3. Preheat the Grill: Heat your grill to medium-high heat.
4. Grill the Skirt Steak: Remove the steak from the marinade and let any excess drip off. Place the steak on the grill. Cook for about 4-5 minutes per side for medium-rare, adjusting time for your preferred doneness.
5. Rest the Steak: Remove the steak from the grill and let it rest for about 5-10 minutes before slicing.
1. Cook the Couscous: In a medium saucepan, bring vegetable broth (or water) to a boil. Add couscous, stir, and cover. Remove from heat and let it sit for about 5 minutes.

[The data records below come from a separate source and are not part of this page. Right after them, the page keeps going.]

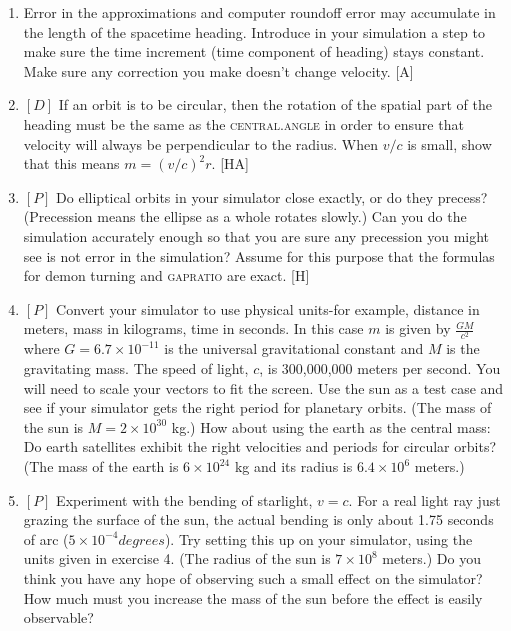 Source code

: \documentclass{book}
\begin{document}
\begin{enumerate}
\item Error in the approximations and computer roundoff error may accumulate in the length of the spacetime heading. Introduce in your
simulation a step to make sure the time increment (time component of
heading) stays constant. Make sure any correction you make doesn't
change velocity. [A]

\item $[D]$ If an orbit is to be circular, then the rotation of the spatial part of
the heading must be the same as the \textsc{central}\textsc{.angle} in order to ensure
that velocity will always be perpendicular to the radius. When $v / c$ is
small, show that this means $m = (v/c)^2r$. [HA]

\item $[P]$ Do elliptical orbits in your simulator close exactly, or do they
precess? (Precession means the ellipse as a whole rotates slowly.) Can
you do the simulation accurately enough so that you are sure any precession you might see is not error in the simulation? Assume for this purpose
that the formulas for demon turning and \textsc{gapratio} are exact. [H]

\item $[P]$ Convert your simulator to use physical units-for example, distance in meters, mass in kilograms, time in seconds. In this case $m$
is given by $\frac {GM} {c^2}$ where $G = 6.7 \times 10^{-11}$ is the universal gravitational constant and $M$ is the gravitating mass. The speed of light, $c$, is
300,000,000 meters per second. You will need to scale your vectors to fit
the screen. Use the sun as a test case and see if your simulator gets the
right period for planetary orbits. (The mass of the sun is $M = 2 \times 10^{30}$ kg.) How about using the earth as the central mass: Do earth satellites
exhibit the right velocities and periods for circular orbits? (The mass of
the earth is $6 \times 10^{24}$ kg and its radius is $6.4 \times 10^6$ meters.)

\item $[P]$ Experiment with the bending of starlight, $v = c$. For a real light
ray just grazing the surface of the sun, the actual bending is only about
1.75 seconds of arc ($5 \times 10^{-4} degrees$). Try setting this up on your
simulator, using the units given in exercise 4. (The radius of the sun is
$7 \times 10^8$ meters.) Do you think you have any hope of observing such a
small effect on the simulator? How much must you increase the mass of
the sun before the effect is easily observable?


\end{enumerate}
\end{document}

2. Fluff the Couscous: After the couscous has rested, fluff it with a fork.
3. Mix the Salad: In a large bowl, combine fluffed couscous, cherry tomatoes, diced cucumber, red onion, and chopped parsley.
4. Dress the Salad: Drizzle with lemon juice and olive oil. Season with salt and pepper, then toss gently to combine.